Go Generics

Generics allow you to write functions and data structures that work with any type, while still keeping the code type-safe.

Go specifically avoided supporting generics to keep the language simple. But later the team added support of generics in golang.

Basic Generic Function

Instead of writing separate functions for int, float64, and string, you can use a type parameter like [T any].

package main

import "fmt"

// MapKeys takes a map of any type and returns its keys in a slice
func MapKeys[K comparable, V any](m map[K]V) []K {
    r := make([]K, 0, len(m))
    for k := range m {
        r = append(r, k)
    }
    return r
}

func main() {
    var m = map[int]string{1: "2", 2: "4", 4: "8"}

    // Go can often infer the types, so we don't need MapKeys[int, string](m)
    fmt.Println("keys:", MapKeys(m))
}

The hardest part to understand from this code is MapKeys[K comparable, V any]. Here, the keyword K comparable act as strict implementation for a map key. It should support bit operation like equal to, etc. V any is the value of the map and it can be anything. including a interface{}.

Generic Structs

You can also create structs that hold any type.

type List[T any] struct {
    head, tail *element[T]
}

type element[T any] struct {
    next *element[T]
    val  T
}

Type Constraints

Sometimes you don't want "any" type, but only types that support certain operations (like addition).

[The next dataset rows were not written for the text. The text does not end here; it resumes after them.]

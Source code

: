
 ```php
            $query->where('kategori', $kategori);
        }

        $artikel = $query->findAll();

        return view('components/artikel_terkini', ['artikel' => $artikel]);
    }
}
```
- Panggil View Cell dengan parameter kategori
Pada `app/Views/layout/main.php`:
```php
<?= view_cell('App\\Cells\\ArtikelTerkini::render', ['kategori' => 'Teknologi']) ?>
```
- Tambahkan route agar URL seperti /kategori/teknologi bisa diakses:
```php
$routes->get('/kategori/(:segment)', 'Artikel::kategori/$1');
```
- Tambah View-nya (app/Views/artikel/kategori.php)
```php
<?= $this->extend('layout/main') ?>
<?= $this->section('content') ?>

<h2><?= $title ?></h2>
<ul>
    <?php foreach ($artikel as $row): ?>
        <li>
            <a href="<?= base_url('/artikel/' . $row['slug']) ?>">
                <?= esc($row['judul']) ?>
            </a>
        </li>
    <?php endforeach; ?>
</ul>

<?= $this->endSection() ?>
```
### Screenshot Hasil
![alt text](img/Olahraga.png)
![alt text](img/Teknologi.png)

// Number is a constraint that allows only int and float64
type Number interface {
    int | float64
}

func Sum[T Number](nums []T) T {
    var s T
    for _, v := range nums {
        s += v
    }
    return s
}

Why use Generics?

Reduce Code Duplication: No need to write the same logic for multiple types.
Type Safety: Unlike using any (the empty interface), generics catch errors at compile time.
Cleaner Data Structures: You can build generic stacks, queues, or linked lists that work with any type you put in them.